Scan the records for "MongoDB" and copy each line that contains it.

RECORDED DATA START

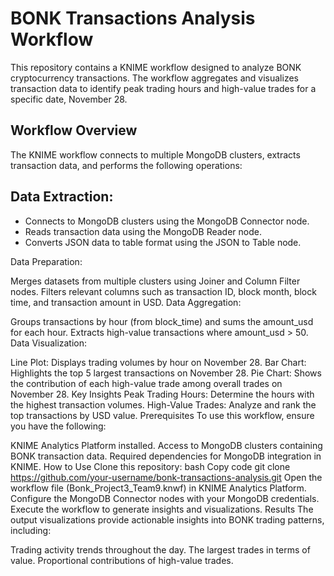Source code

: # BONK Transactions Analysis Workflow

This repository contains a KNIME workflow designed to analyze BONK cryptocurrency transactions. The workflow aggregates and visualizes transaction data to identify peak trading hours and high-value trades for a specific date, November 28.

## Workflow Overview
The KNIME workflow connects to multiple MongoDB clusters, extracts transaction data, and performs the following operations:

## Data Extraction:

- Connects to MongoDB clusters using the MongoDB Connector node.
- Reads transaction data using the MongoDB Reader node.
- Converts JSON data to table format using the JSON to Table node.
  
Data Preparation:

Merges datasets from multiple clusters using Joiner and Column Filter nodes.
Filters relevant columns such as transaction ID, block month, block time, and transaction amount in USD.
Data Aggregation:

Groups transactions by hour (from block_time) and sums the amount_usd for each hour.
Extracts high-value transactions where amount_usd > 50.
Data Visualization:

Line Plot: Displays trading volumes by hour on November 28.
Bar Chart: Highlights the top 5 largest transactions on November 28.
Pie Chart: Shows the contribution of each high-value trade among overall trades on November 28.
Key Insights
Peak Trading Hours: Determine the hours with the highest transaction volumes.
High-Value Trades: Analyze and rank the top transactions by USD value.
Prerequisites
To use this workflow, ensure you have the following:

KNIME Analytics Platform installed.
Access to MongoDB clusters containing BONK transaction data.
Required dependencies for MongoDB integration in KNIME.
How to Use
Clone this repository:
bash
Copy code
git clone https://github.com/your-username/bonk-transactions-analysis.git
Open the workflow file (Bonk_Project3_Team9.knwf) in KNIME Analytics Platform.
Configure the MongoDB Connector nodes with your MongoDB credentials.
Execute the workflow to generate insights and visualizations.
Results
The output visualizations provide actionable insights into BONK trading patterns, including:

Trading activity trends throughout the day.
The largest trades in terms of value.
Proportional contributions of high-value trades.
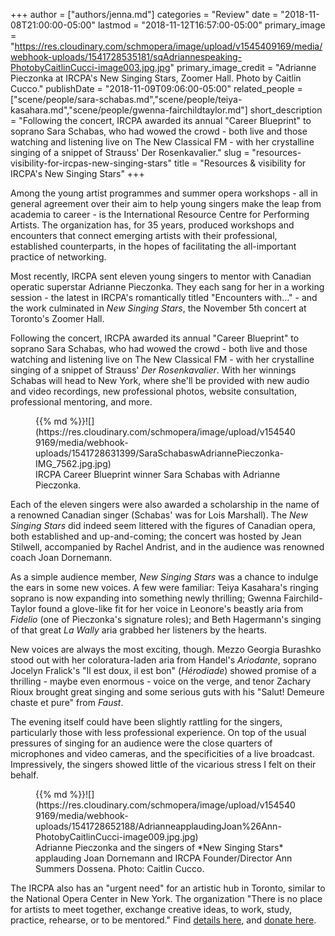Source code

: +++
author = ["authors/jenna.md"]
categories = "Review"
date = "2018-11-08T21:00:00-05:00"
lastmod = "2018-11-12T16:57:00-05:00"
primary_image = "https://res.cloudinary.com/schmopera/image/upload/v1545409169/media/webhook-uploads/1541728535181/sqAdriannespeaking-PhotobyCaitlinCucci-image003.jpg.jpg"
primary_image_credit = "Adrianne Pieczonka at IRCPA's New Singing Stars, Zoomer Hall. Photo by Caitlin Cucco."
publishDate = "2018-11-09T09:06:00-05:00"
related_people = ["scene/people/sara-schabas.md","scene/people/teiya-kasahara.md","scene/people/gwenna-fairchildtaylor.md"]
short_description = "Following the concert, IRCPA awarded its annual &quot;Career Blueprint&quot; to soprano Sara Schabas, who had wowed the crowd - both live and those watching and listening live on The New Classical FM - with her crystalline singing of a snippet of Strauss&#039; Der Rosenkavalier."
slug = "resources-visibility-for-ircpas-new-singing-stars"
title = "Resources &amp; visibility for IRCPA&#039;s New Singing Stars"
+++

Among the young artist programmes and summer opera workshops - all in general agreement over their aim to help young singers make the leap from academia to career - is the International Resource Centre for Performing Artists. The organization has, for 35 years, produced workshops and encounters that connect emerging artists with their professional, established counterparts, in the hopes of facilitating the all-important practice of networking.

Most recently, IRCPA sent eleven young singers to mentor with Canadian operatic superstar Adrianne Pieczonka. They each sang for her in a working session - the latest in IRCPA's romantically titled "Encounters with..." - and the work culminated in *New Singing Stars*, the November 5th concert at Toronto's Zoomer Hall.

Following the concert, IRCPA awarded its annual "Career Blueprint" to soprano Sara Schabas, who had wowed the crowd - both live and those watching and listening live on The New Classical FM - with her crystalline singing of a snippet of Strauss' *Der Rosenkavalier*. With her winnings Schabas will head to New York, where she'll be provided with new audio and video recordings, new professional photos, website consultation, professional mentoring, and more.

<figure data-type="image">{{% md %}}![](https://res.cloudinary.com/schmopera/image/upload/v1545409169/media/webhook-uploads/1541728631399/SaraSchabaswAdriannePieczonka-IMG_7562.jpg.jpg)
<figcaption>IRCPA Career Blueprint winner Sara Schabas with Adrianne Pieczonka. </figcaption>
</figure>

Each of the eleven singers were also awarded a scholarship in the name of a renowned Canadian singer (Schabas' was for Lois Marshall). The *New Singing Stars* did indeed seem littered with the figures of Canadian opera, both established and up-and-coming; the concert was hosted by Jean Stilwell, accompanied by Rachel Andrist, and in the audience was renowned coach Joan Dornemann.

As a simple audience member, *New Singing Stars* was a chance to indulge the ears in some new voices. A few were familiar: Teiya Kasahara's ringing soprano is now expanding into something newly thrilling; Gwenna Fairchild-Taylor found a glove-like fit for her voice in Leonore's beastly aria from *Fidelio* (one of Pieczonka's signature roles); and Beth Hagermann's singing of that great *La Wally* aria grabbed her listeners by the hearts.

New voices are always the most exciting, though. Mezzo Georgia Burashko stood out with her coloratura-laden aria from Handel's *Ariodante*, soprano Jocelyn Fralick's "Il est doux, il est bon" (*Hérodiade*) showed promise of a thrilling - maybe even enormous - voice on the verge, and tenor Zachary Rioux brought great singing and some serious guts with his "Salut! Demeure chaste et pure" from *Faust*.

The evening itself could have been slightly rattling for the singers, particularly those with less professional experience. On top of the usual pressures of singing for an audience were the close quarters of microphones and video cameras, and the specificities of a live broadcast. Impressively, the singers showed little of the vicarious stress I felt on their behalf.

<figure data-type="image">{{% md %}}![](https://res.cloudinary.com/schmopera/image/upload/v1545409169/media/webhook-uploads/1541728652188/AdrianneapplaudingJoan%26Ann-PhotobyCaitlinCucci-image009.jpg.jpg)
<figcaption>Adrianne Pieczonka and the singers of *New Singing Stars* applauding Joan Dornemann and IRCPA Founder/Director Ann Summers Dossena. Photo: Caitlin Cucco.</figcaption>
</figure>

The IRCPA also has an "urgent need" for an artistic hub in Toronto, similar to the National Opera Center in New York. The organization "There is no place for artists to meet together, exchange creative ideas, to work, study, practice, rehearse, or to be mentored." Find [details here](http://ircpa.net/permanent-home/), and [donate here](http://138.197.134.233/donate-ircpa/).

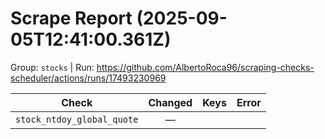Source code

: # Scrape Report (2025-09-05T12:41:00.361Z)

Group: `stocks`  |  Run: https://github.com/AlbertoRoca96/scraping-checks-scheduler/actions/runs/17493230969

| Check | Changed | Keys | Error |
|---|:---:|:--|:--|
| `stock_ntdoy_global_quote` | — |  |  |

RECORDED DATA END

### RESULT OF THIS TASK
The KNIME workflow connects to multiple MongoDB clusters, extracts transaction data, and performs the following operations:
- Connects to MongoDB clusters using the MongoDB Connector node.
- Reads transaction data using the MongoDB Reader node.
Access to MongoDB clusters containing BONK transaction data.
Required dependencies for MongoDB integration in KNIME.
Configure the MongoDB Connector nodes with your MongoDB credentials.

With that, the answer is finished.